The study, Identification of Safety Risks for High-Performance Sustainable Construction Projects, is behind a fence, but the abstract summarizes the dangers:
The US Green Building Council (USGBC) sponsored LEED green building program represents the largest program in the United States for the measurement, verification, and certification of green buildings. A recent study found that LEED certified buildings have accounted for a higher injury rate than comparative traditional non‐LEED buildings. .... The results indicate that (1) workers on LEED construction projects are exposed to work at height, with electrical current, near unstable soils, and near heavy equipment for a greater period of time than on traditional projects; (2) workers are exposed to new high risk tasks such as constructing atria, installing green roofs, and installing photovoltaic (PV) panels.
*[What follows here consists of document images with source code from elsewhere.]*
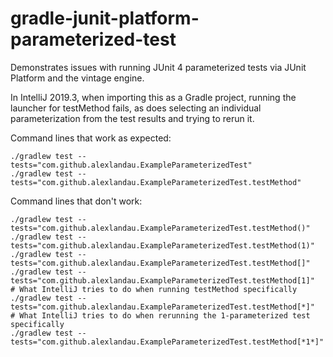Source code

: # gradle-junit-platform-parameterized-test

Demonstrates issues with running JUnit 4 parameterized tests via JUnit Platform and the vintage engine.

In IntelliJ 2019.3, when importing this as a Gradle project, running the launcher for testMethod fails, as does selecting an individual parameterization from the test results and trying to rerun it.

Command lines that work as expected:

```
./gradlew test --tests="com.github.alexlandau.ExampleParameterizedTest"
./gradlew test --tests="com.github.alexlandau.ExampleParameterizedTest.testMethod"
```

Command lines that don't work:

```
./gradlew test --tests="com.github.alexlandau.ExampleParameterizedTest.testMethod()"
./gradlew test --tests="com.github.alexlandau.ExampleParameterizedTest.testMethod(1)"
./gradlew test --tests="com.github.alexlandau.ExampleParameterizedTest.testMethod[]"
./gradlew test --tests="com.github.alexlandau.ExampleParameterizedTest.testMethod[1]"
# What IntelliJ tries to do when running testMethod specifically
./gradlew test --tests="com.github.alexlandau.ExampleParameterizedTest.testMethod[*]"
# What IntelliJ tries to do when rerunning the 1-parameterized test specifically
./gradlew test --tests="com.github.alexlandau.ExampleParameterizedTest.testMethod[*1*]"
```
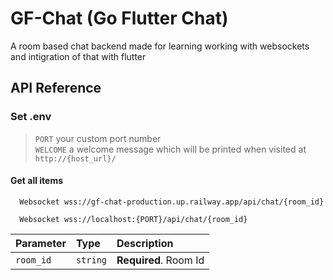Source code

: 
# GF-Chat (Go Flutter Chat)

A room based chat backend made for learning working with websockets and intigration of that with flutter 


## API Reference

### Set .env

> `PORT` your custom port number<br>
> `WELCOME` a welcome message which will be printed when visited at `http://{host_url}/`

#### Get all items

```hosted
  Websocket wss://gf-chat-production.up.railway.app/api/chat/{room_id}
```

```on localhostt
  Websocket wss://localhost:{PORT}/api/chat/{room_id}
```

| Parameter | Type     | Description                |
| :-------- | :------- | :------------------------- |
| `room_id` | `string` | **Required**. Room Id  |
Architectural Record recently picked up the story, in an article titled New Research Reveals the Safety Hazards of Green Building, and writes about the study by Matthew Hollowell:
Hallowell and his team of researchers were able to identify 14 LEED credentials [sic] that may create heightened risks to construction workers. Most notable risks include a perceived 41% higher risk associated with installing sustainable roofing, a perceived 37% increase in risk from installing PV panels for on-site renewable energy, a perceived 36% additional risk of cuts, abrasions and lacerations from construction waste management and perceived 32% heightened risk of falls from installing skylights and atriums to meet the daylight and views credit.
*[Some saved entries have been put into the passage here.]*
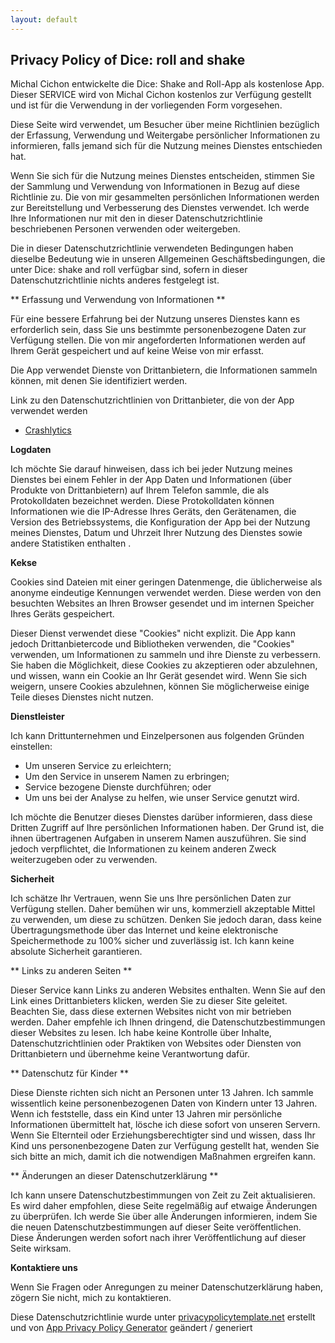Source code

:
 ```yaml
---
layout: default
---
```


## Privacy Policy of Dice: roll and shake

Michal Cichon entwickelte die Dice: Shake and Roll-App als kostenlose App. Dieser SERVICE wird von Michal Cichon kostenlos zur Verfügung gestellt und ist für die Verwendung in der vorliegenden Form vorgesehen.

Diese Seite wird verwendet, um Besucher über meine Richtlinien bezüglich der Erfassung, Verwendung und Weitergabe persönlicher Informationen zu informieren, falls jemand sich für die Nutzung meines Dienstes entschieden hat.

Wenn Sie sich für die Nutzung meines Dienstes entscheiden, stimmen Sie der Sammlung und Verwendung von Informationen in Bezug auf diese Richtlinie zu. Die von mir gesammelten persönlichen Informationen werden zur Bereitstellung und Verbesserung des Dienstes verwendet. Ich werde Ihre Informationen nur mit den in dieser Datenschutzrichtlinie beschriebenen Personen verwenden oder weitergeben.

Die in dieser Datenschutzrichtlinie verwendeten Bedingungen haben dieselbe Bedeutung wie in unseren Allgemeinen Geschäftsbedingungen, die unter Dice: shake and roll verfügbar sind, sofern in dieser Datenschutzrichtlinie nichts anderes festgelegt ist.

** Erfassung und Verwendung von Informationen **

Für eine bessere Erfahrung bei der Nutzung unseres Dienstes kann es erforderlich sein, dass Sie uns bestimmte personenbezogene Daten zur Verfügung stellen. Die von mir angeforderten Informationen werden auf Ihrem Gerät gespeichert und auf keine Weise von mir erfasst.

Die App verwendet Dienste von Drittanbietern, die Informationen sammeln können, mit denen Sie identifiziert werden.

Link zu den Datenschutzrichtlinien von Drittanbieter, die von der App verwendet werden

* [Crashlytics](https://try.crashlytics.com/terms/privacy-policy.pdf)

**Logdaten**

Ich möchte Sie darauf hinweisen, dass ich bei jeder Nutzung meines Dienstes bei einem Fehler in der App Daten und Informationen (über Produkte von Drittanbietern) auf Ihrem Telefon sammle, die als Protokolldaten bezeichnet werden. Diese Protokolldaten können Informationen wie die IP-Adresse Ihres Geräts, den Gerätenamen, die Version des Betriebssystems, die Konfiguration der App bei der Nutzung meines Dienstes, Datum und Uhrzeit Ihrer Nutzung des Dienstes sowie andere Statistiken enthalten .

**Kekse**

Cookies sind Dateien mit einer geringen Datenmenge, die üblicherweise als anonyme eindeutige Kennungen verwendet werden. Diese werden von den besuchten Websites an Ihren Browser gesendet und im internen Speicher Ihres Geräts gespeichert.

Dieser Dienst verwendet diese "Cookies" nicht explizit. Die App kann jedoch Drittanbietercode und Bibliotheken verwenden, die "Cookies" verwenden, um Informationen zu sammeln und ihre Dienste zu verbessern. Sie haben die Möglichkeit, diese Cookies zu akzeptieren oder abzulehnen, und wissen, wann ein Cookie an Ihr Gerät gesendet wird. Wenn Sie sich weigern, unsere Cookies abzulehnen, können Sie möglicherweise einige Teile dieses Dienstes nicht nutzen.

**Dienstleister**

Ich kann Drittunternehmen und Einzelpersonen aus folgenden Gründen einstellen:

* Um unseren Service zu erleichtern;
* Um den Service in unserem Namen zu erbringen;
* Service bezogene Dienste durchführen; oder
* Um uns bei der Analyse zu helfen, wie unser Service genutzt wird.

Ich möchte die Benutzer dieses Dienstes darüber informieren, dass diese Dritten Zugriff auf Ihre persönlichen Informationen haben. Der Grund ist, die ihnen übertragenen Aufgaben in unserem Namen auszuführen. Sie sind jedoch verpflichtet, die Informationen zu keinem anderen Zweck weiterzugeben oder zu verwenden.

**Sicherheit**

Ich schätze Ihr Vertrauen, wenn Sie uns Ihre persönlichen Daten zur Verfügung stellen. Daher bemühen wir uns, kommerziell akzeptable Mittel zu verwenden, um diese zu schützen. Denken Sie jedoch daran, dass keine Übertragungsmethode über das Internet und keine elektronische Speichermethode zu 100% sicher und zuverlässig ist. Ich kann keine absolute Sicherheit garantieren.

** Links zu anderen Seiten **

Dieser Service kann Links zu anderen Websites enthalten. Wenn Sie auf den Link eines Drittanbieters klicken, werden Sie zu dieser Site geleitet. Beachten Sie, dass diese externen Websites nicht von mir betrieben werden. Daher empfehle ich Ihnen dringend, die Datenschutzbestimmungen dieser Websites zu lesen. Ich habe keine Kontrolle über Inhalte, Datenschutzrichtlinien oder Praktiken von Websites oder Diensten von Drittanbietern und übernehme keine Verantwortung dafür.

** Datenschutz für Kinder **

Diese Dienste richten sich nicht an Personen unter 13 Jahren. Ich sammle wissentlich keine personenbezogenen Daten von Kindern unter 13 Jahren. Wenn ich feststelle, dass ein Kind unter 13 Jahren mir persönliche Informationen übermittelt hat, lösche ich diese sofort von unseren Servern. Wenn Sie Elternteil oder Erziehungsberechtigter sind und wissen, dass Ihr Kind uns personenbezogene Daten zur Verfügung gestellt hat, wenden Sie sich bitte an mich, damit ich die notwendigen Maßnahmen ergreifen kann.

** Änderungen an dieser Datenschutzerklärung **

Ich kann unsere Datenschutzbestimmungen von Zeit zu Zeit aktualisieren. Es wird daher empfohlen, diese Seite regelmäßig auf etwaige Änderungen zu überprüfen. Ich werde Sie über alle Änderungen informieren, indem Sie die neuen Datenschutzbestimmungen auf dieser Seite veröffentlichen. Diese Änderungen werden sofort nach ihrer Veröffentlichung auf dieser Seite wirksam.

**Kontaktiere uns**

Wenn Sie Fragen oder Anregungen zu meiner Datenschutzerklärung haben, zögern Sie nicht, mich zu kontaktieren.

Diese Datenschutzrichtlinie wurde unter [privacypolicytemplate.net](https://privacypolicytemplate.net) erstellt und von [App Privacy Policy Generator](https://app-privacy-policy-generator.firebaseapp.com/) geändert / generiert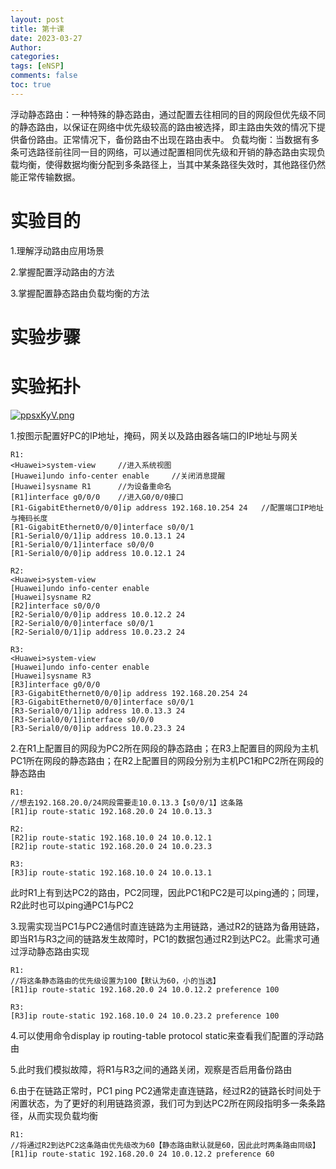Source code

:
 ```yaml
---
layout: post
title: 第十课
date: 2023-03-27
Author: 
categories: 
tags: [eNSP]
comments: false
toc: true
---
```


浮动静态路由：一种特殊的静态路由，通过配置去往相同的目的网段但优先级不同的静态路由，以保证在网络中优先级较高的路由被选择，即主路由失效的情况下提供备份路由。正常情况下，备份路由不出现在路由表中。
负载均衡：当数据有多条可选路径前往同一目的网络，可以通过配置相同优先级和开销的静态路由实现负载均衡，使得数据均衡分配到多条路径上，当其中某条路径失效时，其他路径仍然能正常传输数据。


# 实验目的

1.理解浮动路由应用场景

2.掌握配置浮动路由的方法

3.掌握配置静态路由负载均衡的方法

# 实验步骤

# 实验拓扑
[![ppsxKyV.png](https://s1.ax1x.com/2023/03/27/ppsxKyV.png)](https://imgse.com/i/ppsxKyV)

1.按图示配置好PC的IP地址，掩码，网关以及路由器各端口的IP地址与网关

```shell
R1:
<Huawei>system-view		//进入系统视图
[Huawei]undo info-center enable		//关闭消息提醒
[Huawei]sysname R1		//为设备重命名
[R1]interface g0/0/0	//进入G0/0/0接口
[R1-GigabitEthernet0/0/0]ip address 192.168.10.254 24	//配置端口IP地址与掩码长度
[R1-GigabitEthernet0/0/0]interface s0/0/1
[R1-Serial0/0/1]ip address 10.0.13.1 24
[R1-Serial0/0/1]interface s0/0/0
[R1-Serial0/0/0]ip address 10.0.12.1 24
    
R2:
<Huawei>system-view
[Huawei]undo info-center enable
[Huawei]sysname R2
[R2]interface s0/0/0
[R2-Serial0/0/0]ip address 10.0.12.2 24
[R2-Serial0/0/0]interface s0/0/1
[R2-Serial0/0/1]ip address 10.0.23.2 24
    
R3:
<Huawei>system-view	
[Huawei]undo info-center enable
[Huawei]sysname R3
[R3]interface g0/0/0
[R3-GigabitEthernet0/0/0]ip address 192.168.20.254 24
[R3-GigabitEthernet0/0/0]interface s0/0/1
[R3-Serial0/0/1]ip address 10.0.13.3 24
[R3-Serial0/0/1]interface s0/0/0	
[R3-Serial0/0/0]ip address 10.0.23.3 24
```

2.在R1上配置目的网段为PC2所在网段的静态路由；在R3上配置目的网段为主机PC1所在网段的静态路由；在R2上配置目的网段分别为主机PC1和PC2所在网段的静态路由

```shell
R1:
//想去192.168.20.0/24网段需要走10.0.13.3【s0/0/1】这条路
[R1]ip route-static 192.168.20.0 24 10.0.13.3
    
R2:
[R2]ip route-static 192.168.10.0 24 10.0.12.1
[R2]ip route-static 192.168.20.0 24 10.0.23.3
    
R3:
[R3]ip route-static 192.168.10.0 24 10.0.13.1
```

此时R1上有到达PC2的路由，PC2同理，因此PC1和PC2是可以ping通的；同理，R2此时也可以ping通PC1与PC2

3.现需实现当PC1与PC2通信时直连链路为主用链路，通过R2的链路为备用链路，即当R1与R3之间的链路发生故障时，PC1的数据包通过R2到达PC2。此需求可通过浮动静态路由实现

```shell
R1:
//将这条静态路由的优先级设置为100【默认为60，小的当选】
[R1]ip route-static 192.168.20.0 24 10.0.12.2 preference 100
    
R3:
[R3]ip route-static 192.168.10.0 24 10.0.23.2 preference 100
```

4.可以使用命令display ip routing-table protocol static来查看我们配置的浮动路由

5.此时我们模拟故障，将R1与R3之间的通路关闭，观察是否启用备份路由

6.由于在链路正常时，PC1 ping PC2通常走直连链路，经过R2的链路长时间处于闲置状态，为了更好的利用链路资源，我们可为到达PC2所在网段指明多一条条路径，从而实现负载均衡

```shell
R1:
//将通过R2到达PC2这条路由优先级改为60【静态路由默认就是60，因此此时两条路由同级】
[R1]ip route-static 192.168.20.0 24 10.0.12.2 preference 60
```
The article then lists some examples of the kinds of risk that are purported to be bigger in green building,with suggested mitigations. For instance, white roofs are shiny, so installers should wear sunglasses. Building Commissioning agents distract and scare workers, so they should take courses and wear protective clothing. Dumpster diving after mistakenly trashed recyclables might lead to sprains and cuts. And of course, if you are on roofs installing solar panels and skylights, you are more likely to fall off, so why don't you put your solar panels on the ground instead.
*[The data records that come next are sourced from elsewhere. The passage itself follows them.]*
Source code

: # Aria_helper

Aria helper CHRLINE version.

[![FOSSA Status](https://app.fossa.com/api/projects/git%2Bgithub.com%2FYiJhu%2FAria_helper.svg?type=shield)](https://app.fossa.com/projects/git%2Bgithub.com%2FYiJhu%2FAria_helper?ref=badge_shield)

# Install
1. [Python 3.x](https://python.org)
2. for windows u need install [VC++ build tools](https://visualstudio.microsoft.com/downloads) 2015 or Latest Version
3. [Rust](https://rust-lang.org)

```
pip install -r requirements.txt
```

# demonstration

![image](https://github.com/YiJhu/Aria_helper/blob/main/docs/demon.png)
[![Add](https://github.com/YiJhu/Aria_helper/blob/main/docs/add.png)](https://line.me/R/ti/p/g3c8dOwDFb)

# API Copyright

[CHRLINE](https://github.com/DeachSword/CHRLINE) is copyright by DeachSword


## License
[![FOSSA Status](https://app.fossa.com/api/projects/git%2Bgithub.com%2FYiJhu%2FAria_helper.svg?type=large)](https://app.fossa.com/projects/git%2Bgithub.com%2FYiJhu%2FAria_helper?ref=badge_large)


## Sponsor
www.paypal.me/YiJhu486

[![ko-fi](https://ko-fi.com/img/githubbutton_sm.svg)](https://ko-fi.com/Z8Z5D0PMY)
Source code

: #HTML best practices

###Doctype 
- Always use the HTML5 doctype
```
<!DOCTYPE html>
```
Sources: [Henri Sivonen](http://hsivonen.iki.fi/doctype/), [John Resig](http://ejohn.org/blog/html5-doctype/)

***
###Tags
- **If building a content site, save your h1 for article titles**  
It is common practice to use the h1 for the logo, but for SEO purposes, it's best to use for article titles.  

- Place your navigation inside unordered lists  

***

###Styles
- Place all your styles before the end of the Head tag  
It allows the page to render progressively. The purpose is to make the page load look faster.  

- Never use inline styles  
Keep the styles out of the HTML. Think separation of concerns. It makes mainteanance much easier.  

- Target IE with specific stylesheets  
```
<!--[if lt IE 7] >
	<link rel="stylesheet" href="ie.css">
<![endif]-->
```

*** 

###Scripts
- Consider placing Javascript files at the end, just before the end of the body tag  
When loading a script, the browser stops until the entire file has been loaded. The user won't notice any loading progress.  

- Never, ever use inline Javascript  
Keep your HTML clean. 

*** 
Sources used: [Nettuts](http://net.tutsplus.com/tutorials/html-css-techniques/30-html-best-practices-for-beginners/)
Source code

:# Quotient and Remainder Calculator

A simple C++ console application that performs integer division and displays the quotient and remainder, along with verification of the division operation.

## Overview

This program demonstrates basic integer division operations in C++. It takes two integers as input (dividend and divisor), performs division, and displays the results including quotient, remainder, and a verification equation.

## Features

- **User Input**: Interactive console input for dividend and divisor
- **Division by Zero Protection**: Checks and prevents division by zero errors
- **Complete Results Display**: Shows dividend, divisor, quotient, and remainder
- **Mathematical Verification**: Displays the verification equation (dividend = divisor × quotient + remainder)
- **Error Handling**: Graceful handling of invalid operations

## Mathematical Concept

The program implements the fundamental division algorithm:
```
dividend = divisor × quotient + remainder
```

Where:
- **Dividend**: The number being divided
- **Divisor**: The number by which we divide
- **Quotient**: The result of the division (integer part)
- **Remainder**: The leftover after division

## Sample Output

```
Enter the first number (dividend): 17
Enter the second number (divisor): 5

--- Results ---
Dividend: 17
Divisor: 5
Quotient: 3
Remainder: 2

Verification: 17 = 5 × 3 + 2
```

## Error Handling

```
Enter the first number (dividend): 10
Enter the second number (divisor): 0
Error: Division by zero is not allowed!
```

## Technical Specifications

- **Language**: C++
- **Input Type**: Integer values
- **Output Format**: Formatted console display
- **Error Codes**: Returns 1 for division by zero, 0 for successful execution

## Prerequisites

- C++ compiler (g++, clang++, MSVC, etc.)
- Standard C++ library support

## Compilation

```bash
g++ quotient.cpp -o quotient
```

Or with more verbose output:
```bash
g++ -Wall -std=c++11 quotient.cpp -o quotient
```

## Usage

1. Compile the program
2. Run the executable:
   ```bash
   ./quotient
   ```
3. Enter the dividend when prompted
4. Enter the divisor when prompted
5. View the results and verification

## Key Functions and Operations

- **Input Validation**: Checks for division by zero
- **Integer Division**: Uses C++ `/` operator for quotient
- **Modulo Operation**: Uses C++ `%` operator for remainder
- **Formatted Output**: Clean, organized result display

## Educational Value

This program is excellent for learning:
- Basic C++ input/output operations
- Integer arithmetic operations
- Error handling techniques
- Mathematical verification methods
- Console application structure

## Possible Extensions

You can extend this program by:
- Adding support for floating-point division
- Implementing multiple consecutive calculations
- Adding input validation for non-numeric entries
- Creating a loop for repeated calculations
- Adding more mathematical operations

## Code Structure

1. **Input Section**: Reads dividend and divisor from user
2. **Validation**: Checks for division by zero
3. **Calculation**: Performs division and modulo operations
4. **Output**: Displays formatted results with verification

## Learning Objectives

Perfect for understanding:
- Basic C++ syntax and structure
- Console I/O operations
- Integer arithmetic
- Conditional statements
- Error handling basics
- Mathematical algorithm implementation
One has to point out that LEED is a measuring system, not a building system. Lots of buildings that are not LEED certified have skylights on the roof and ducts on the ceilings. Nor is every green building LEED certified. Getting on roofs and ladders is dangerous, whether the building is LEED certified or not. The study appears to imply that in LEED buildings, workers spend more time on ladders and roofs and jumping in dumpsters, but lots of buildings have fancy finishes and complicated details that take longer to install. It is just completely silly; One could probably find statistics that indicate that the rate of accidents at building sites more than one storey high and do a headline saying New Research Reveals the Safety Hazards of High Building.
As one commenter noted:
100% Spot-On!!. As soon as a Construction Worker finds out that he or she is working on a "Green" Project, they immedietly forget all previous training, become blind, lose their sense of balance, develop a death wish and go out of their way to do bad work and bring harm to others. One major correction, worthy of note: When construction workers see a Commissioning Agent come on to their work site, they "Jump", rather than fall off of the building.
I have a lot of problems with the LEED rating system. But I have bigger problems with the right wing reaction against green building and the endless LEED-bashing that has been going on. The real problem with this whole story is that in about a week, Fox News or some right wing politician will be screaming Study Shows LEED Kills! . But if the study had said "more complicated buildings with more stuff on the roof are more dangerous to build" it wouldn't be news, because it is obvious.